- Born: May 5, 1951 Netherlands
- Died: June 4, 2008 (aged 57) Durham, North Carolina, United States
- Spouse: Erika

= Frank Muller =

American actor (1951–2008)

Frank Muller (May 5, 1951 - June 4, 2008) was a stage and television actor, but was most famous as an audiobook narrator, becoming the narrator of choice for such authors as Stephen King, John le Carré, John Grisham, Elmore Leonard and many others. He suffered diffuse axonal injury from a motorcycle accident in 2001, and died of his injuries on June 4, 2008 aged 57.

==Early life==
Muller was born in the Netherlands, the eldest of five children. His family immigrated to the United States when he was five.

==Career==
Muller was a classically trained actor who began his career working on stage and doing commercials. He spent many years on the New York stage, where he became a company member of the Riverside Shakespeare Company, for which he played the title role in King Henry V, Edmund the Bastard in The History of King Lear, and the title role in Cyrano de Bergerac, as well as performing with the Roundabout Theater Company and the New York Shakespeare Festival among others. He also played supporting roles on television in shows like Law & Order, Life Goes On, Harry and the Hendersons, and All My Children.

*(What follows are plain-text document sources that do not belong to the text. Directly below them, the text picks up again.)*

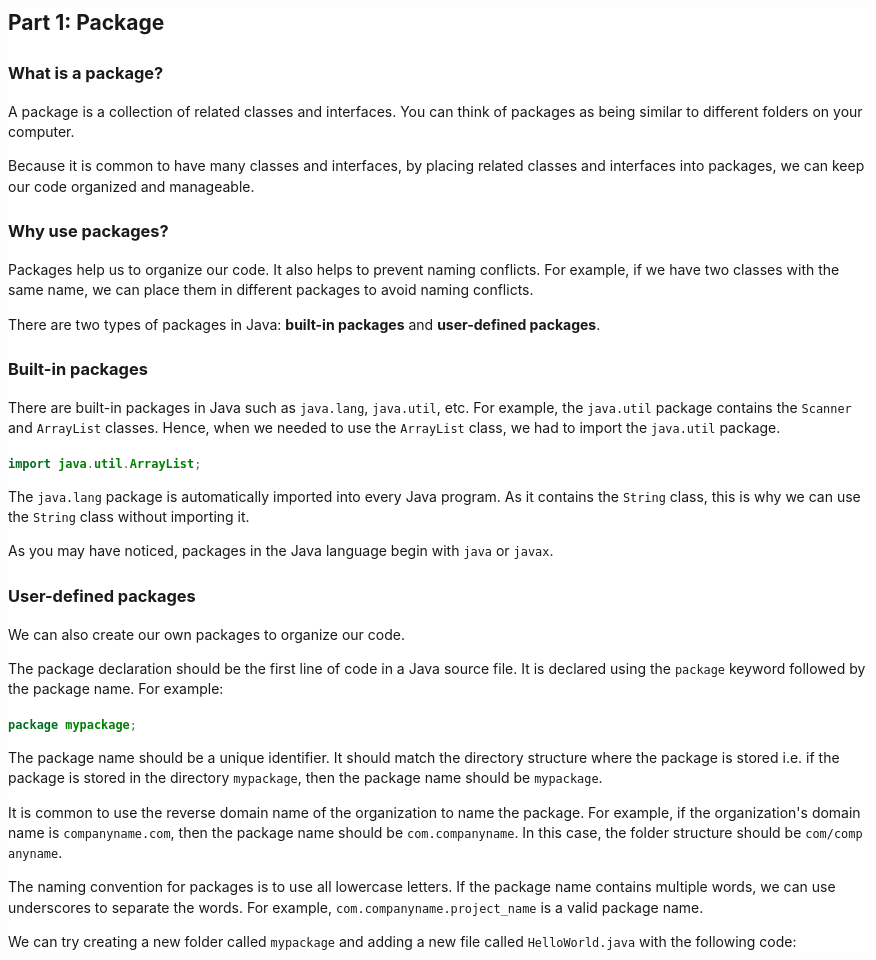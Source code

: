 ## Part 1: Package

### What is a package?

A package is a collection of related classes and interfaces. You can think of packages as being similar to different folders on your computer.

Because it is common to have many classes and interfaces, by placing related classes and interfaces into packages, we can keep our code organized and manageable.

### Why use packages?

Packages help us to organize our code. It also helps to prevent naming conflicts. For example, if we have two classes with the same name, we can place them in different packages to avoid naming conflicts.

There are two types of packages in Java: **built-in packages** and **user-defined packages**.

### Built-in packages

There are built-in packages in Java such as `java.lang`, `java.util`, etc. For example, the `java.util` package contains the `Scanner` and `ArrayList` classes. Hence, when we needed to use the `ArrayList` class, we had to import the `java.util` package.

```java
import java.util.ArrayList;
```

The `java.lang` package is automatically imported into every Java program. As it contains the `String` class, this is why we can use the `String` class without importing it.

As you may have noticed, packages in the Java language begin with `java` or `javax`.

### User-defined packages

We can also create our own packages to organize our code.

The package declaration should be the first line of code in a Java source file. It is declared using the `package` keyword followed by the package name. For example:

```java
package mypackage;
```

The package name should be a unique identifier. It should match the directory structure where the package is stored i.e. if the package is stored in the directory `mypackage`, then the package name should be `mypackage`.

It is common to use the reverse domain name of the organization to name the package. For example, if the organization's domain name is `companyname.com`, then the package name should be `com.companyname`. In this case, the folder structure should be `com/companyname`.

The naming convention for packages is to use all lowercase letters. If the package name contains multiple words, we can use underscores to separate the words. For example, `com.companyname.project_name` is a valid package name.

We can try creating a new folder called `mypackage` and adding a new file called `HelloWorld.java` with the following code:
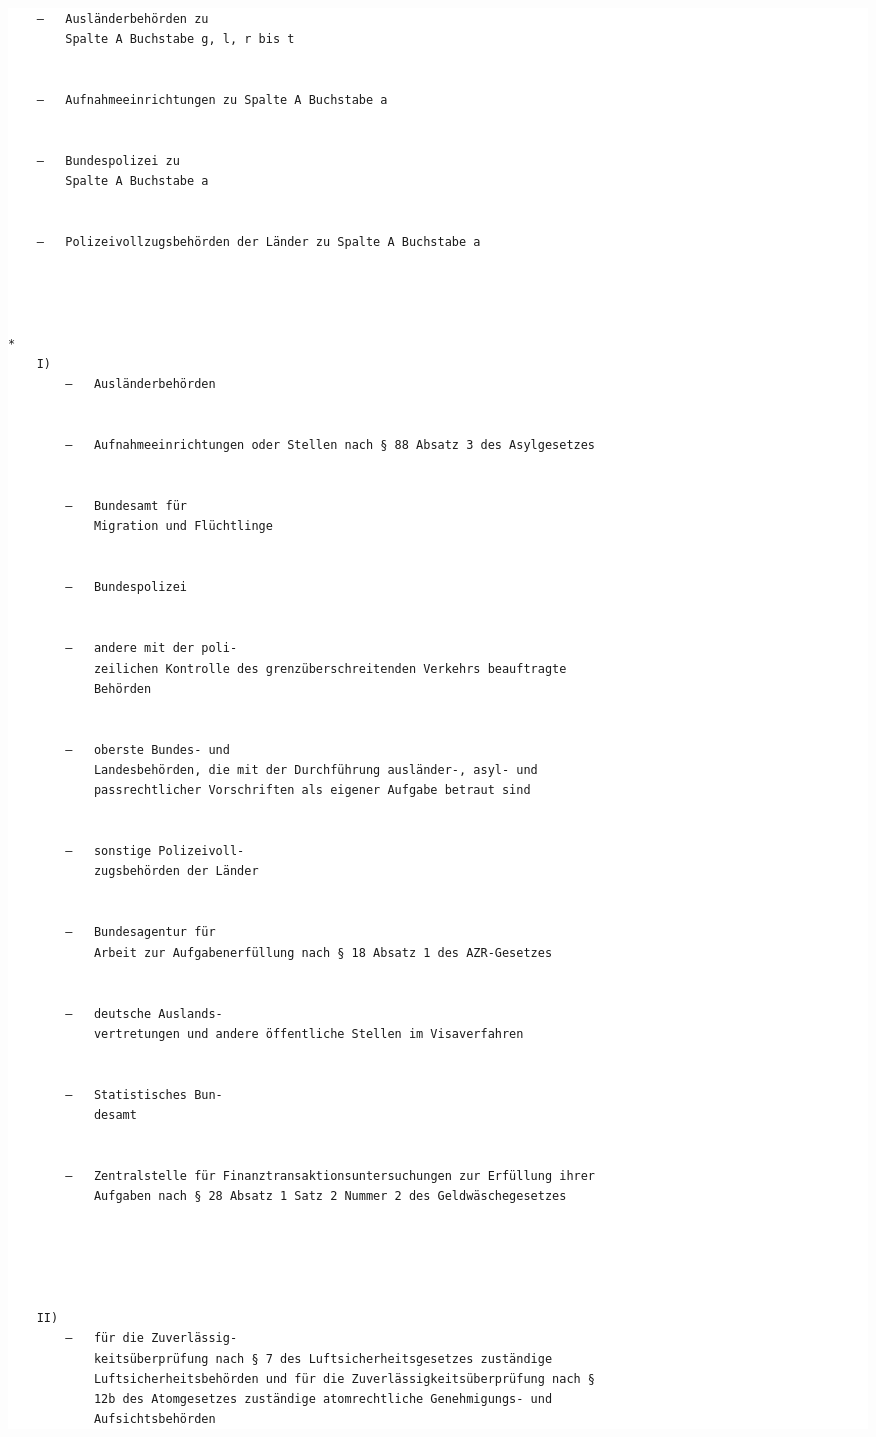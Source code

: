 
        –   Ausländerbehörden zu
            Spalte A Buchstabe g, l, r bis t


        –   Aufnahmeeinrichtungen zu Spalte A Buchstabe a


        –   Bundespolizei zu
            Spalte A Buchstabe a


        –   Polizeivollzugsbehörden der Länder zu Spalte A Buchstabe a




    *
        I)
            –   Ausländerbehörden


            –   Aufnahmeeinrichtungen oder Stellen nach § 88 Absatz 3 des Asylgesetzes


            –   Bundesamt für
                Migration und Flüchtlinge


            –   Bundespolizei


            –   andere mit der poli-
                zeilichen Kontrolle des grenzüberschreitenden Verkehrs beauftragte
                Behörden


            –   oberste Bundes- und
                Landesbehörden, die mit der Durchführung ausländer-, asyl- und
                passrechtlicher Vorschriften als eigener Aufgabe betraut sind


            –   sonstige Polizeivoll-
                zugsbehörden der Länder


            –   Bundesagentur für
                Arbeit zur Aufgabenerfüllung nach § 18 Absatz 1 des AZR-Gesetzes


            –   deutsche Auslands-
                vertretungen und andere öffentliche Stellen im Visaverfahren


            –   Statistisches Bun-
                desamt


            –   Zentralstelle für Finanztransaktionsuntersuchungen zur Erfüllung ihrer
                Aufgaben nach § 28 Absatz 1 Satz 2 Nummer 2 des Geldwäschegesetzes





        II)
            –   für die Zuverlässig-
                keitsüberprüfung nach § 7 des Luftsicherheitsgesetzes zuständige
                Luftsicherheitsbehörden und für die Zuverlässigkeitsüberprüfung nach §
                12b des Atomgesetzes zuständige atomrechtliche Genehmigungs- und
                Aufsichtsbehörden
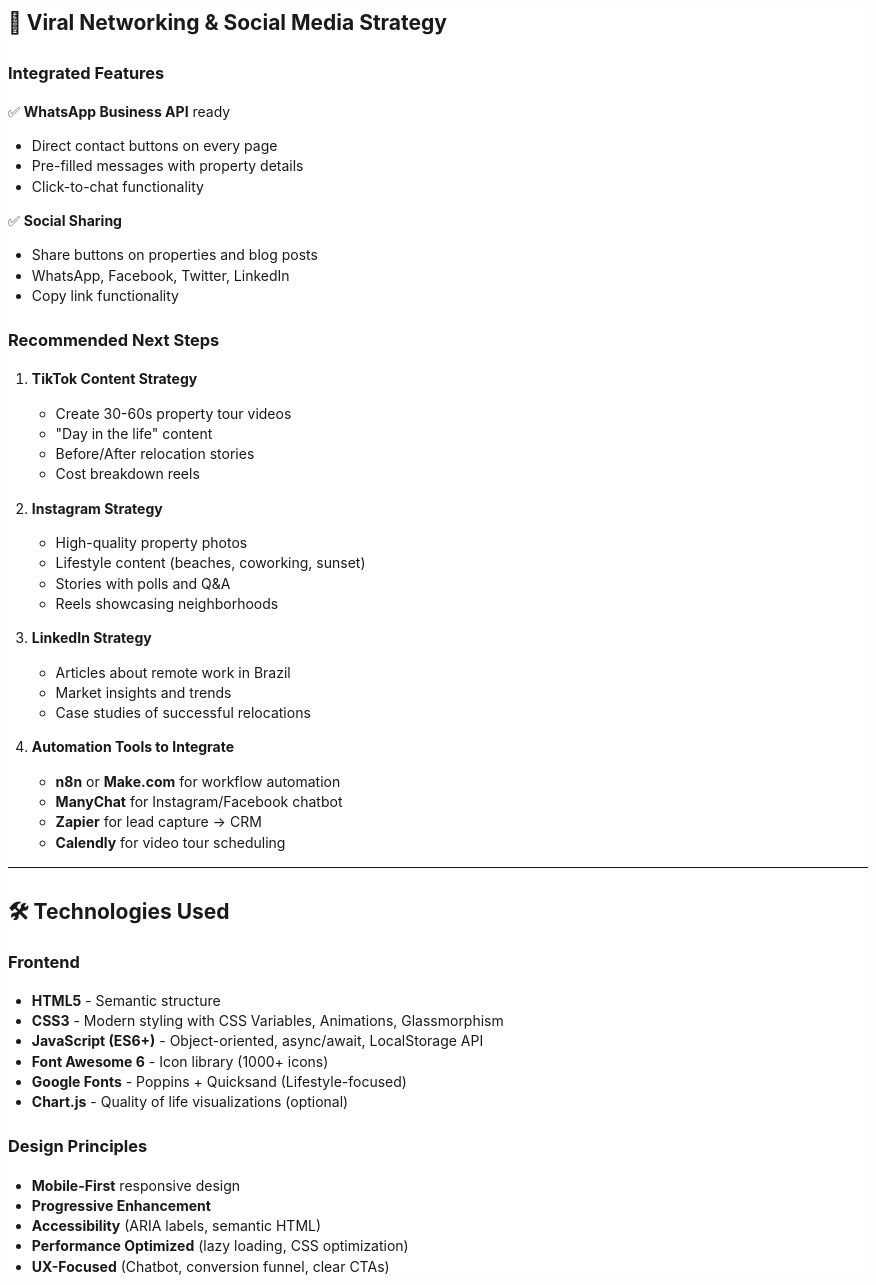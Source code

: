 
## 📱 Viral Networking & Social Media Strategy

### Integrated Features
✅ **WhatsApp Business API** ready
- Direct contact buttons on every page
- Pre-filled messages with property details
- Click-to-chat functionality

✅ **Social Sharing**
- Share buttons on properties and blog posts
- WhatsApp, Facebook, Twitter, LinkedIn
- Copy link functionality

### Recommended Next Steps

1. **TikTok Content Strategy**
   - Create 30-60s property tour videos
   - "Day in the life" content
   - Before/After relocation stories
   - Cost breakdown reels

2. **Instagram Strategy**
   - High-quality property photos
   - Lifestyle content (beaches, coworking, sunset)
   - Stories with polls and Q&A
   - Reels showcasing neighborhoods

3. **LinkedIn Strategy**
   - Articles about remote work in Brazil
   - Market insights and trends
   - Case studies of successful relocations

4. **Automation Tools to Integrate**
   - **n8n** or **Make.com** for workflow automation
   - **ManyChat** for Instagram/Facebook chatbot
   - **Zapier** for lead capture → CRM
   - **Calendly** for video tour scheduling

---

## 🛠️ Technologies Used

### Frontend
- **HTML5** - Semantic structure
- **CSS3** - Modern styling with CSS Variables, Animations, Glassmorphism
- **JavaScript (ES6+)** - Object-oriented, async/await, LocalStorage API
- **Font Awesome 6** - Icon library (1000+ icons)
- **Google Fonts** - Poppins + Quicksand (Lifestyle-focused)
- **Chart.js** - Quality of life visualizations (optional)

### Design Principles
- **Mobile-First** responsive design
- **Progressive Enhancement**
- **Accessibility** (ARIA labels, semantic HTML)
- **Performance Optimized** (lazy loading, CSS optimization)
- **UX-Focused** (Chatbot, conversion funnel, clear CTAs)
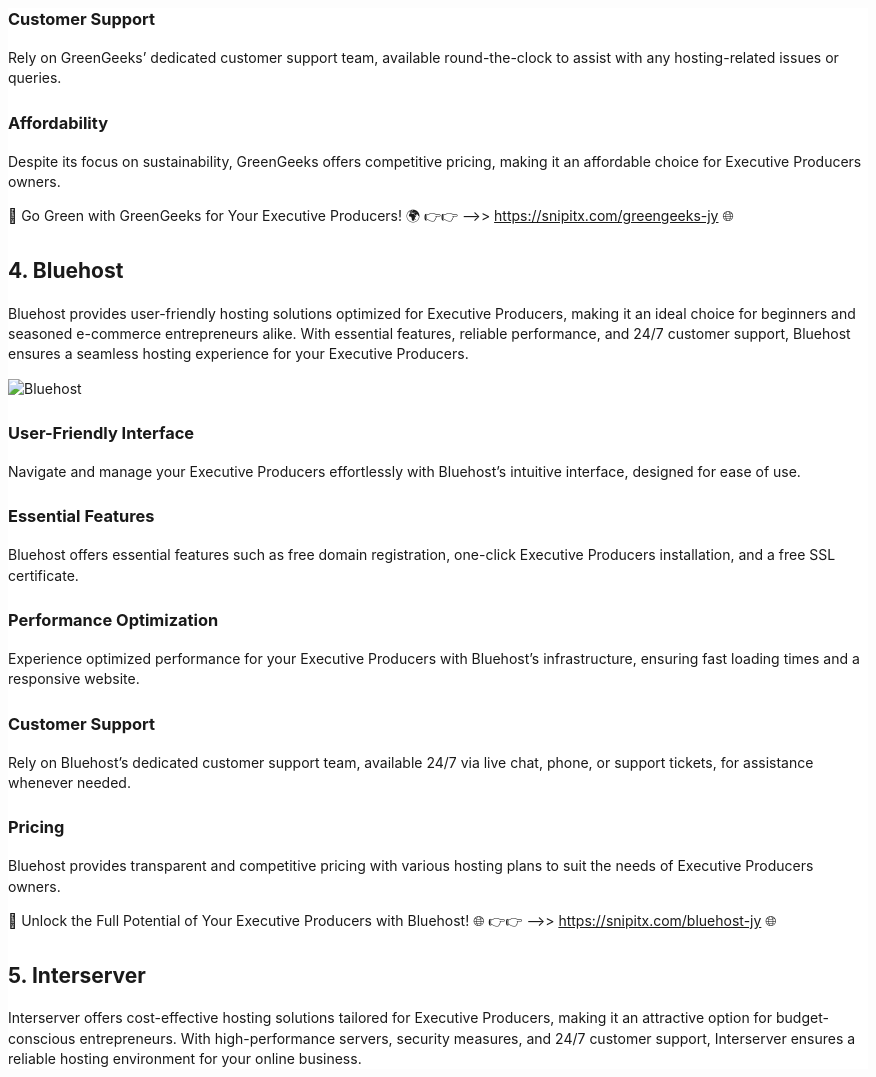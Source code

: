 ### Customer Support
Rely on GreenGeeks’ dedicated customer support team, available round-the-clock to assist with any hosting-related issues or queries.

### Affordability
Despite its focus on sustainability, GreenGeeks offers competitive pricing, making it an affordable choice for Executive Producers owners.

🌿 Go Green with GreenGeeks for Your Executive Producers! 🌍
👉👉 -->> https://snipitx.com/greengeeks-jy 🌐

## 4. Bluehost

Bluehost provides user-friendly hosting solutions optimized for Executive Producers, making it an ideal choice for beginners and seasoned e-commerce entrepreneurs alike. With essential features, reliable performance, and 24/7 customer support, Bluehost ensures a seamless hosting experience for your Executive Producers.

![Bluehost](https://i.imgur.com/PasFF9E.jpeg "Bluehost Hosting")

### User-Friendly Interface
Navigate and manage your Executive Producers effortlessly with Bluehost’s intuitive interface, designed for ease of use.

### Essential Features
Bluehost offers essential features such as free domain registration, one-click Executive Producers installation, and a free SSL certificate.

### Performance Optimization
Experience optimized performance for your Executive Producers with Bluehost’s infrastructure, ensuring fast loading times and a responsive website.

### Customer Support
Rely on Bluehost’s dedicated customer support team, available 24/7 via live chat, phone, or support tickets, for assistance whenever needed.

### Pricing
Bluehost provides transparent and competitive pricing with various hosting plans to suit the needs of Executive Producers owners.

🚀 Unlock the Full Potential of Your Executive Producers with Bluehost! 🌐
👉👉 -->> https://snipitx.com/bluehost-jy 🌐

## 5. Interserver

Interserver offers cost-effective hosting solutions tailored for Executive Producers, making it an attractive option for budget-conscious entrepreneurs. With high-performance servers, security measures, and 24/7 customer support, Interserver ensures a reliable hosting environment for your online business.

It is as an audiobook narrator, however, that he was most famous. In 1979, Henry Trentman founded Recorded Books and hired Muller as its first narrator to record its first book, The Sea Wolf by Jack London. The company began by publishing audiobook recordings of public domain works such as Call of the Wild and A Tale of Two Cities but later expanded into copyrighted works as audiobooks began to grow in popularity. Muller soon became the narrator of choice for such authors as Stephen King, John le Carré, John Grisham, Elmore Leonard and many others. Muller won the 2002 and 2003 Audie Award for Best Male Narrator for his readings of Clive Barker's Coldheart Canyon and Elmore Leonard's Tishomingo Blues, respectively.

==Motorcycle accident==
On November 5, 2001, Muller was about to leave on a week-long motorcycle trip with a close relative when his wife Erika surprised him with the news that she was expecting their second child. After celebrating, Muller left on the trip. Two hours into the trip, he lost control of his motorcycle on the freeway when he accidentally clipped a construction barrel and was sent skidding into a median barrier at about 65 mph. Muller was thrown from the bike landing on his head on the concrete. He sustained multiple fractures, lacerations, and abrasions, and was taken to Antelope Valley Hospital Medical Center in Lancaster, California, and went into cardiac arrest three times. He also suffered severe head trauma, which was subsequently diagnosed as diffuse axonal injury.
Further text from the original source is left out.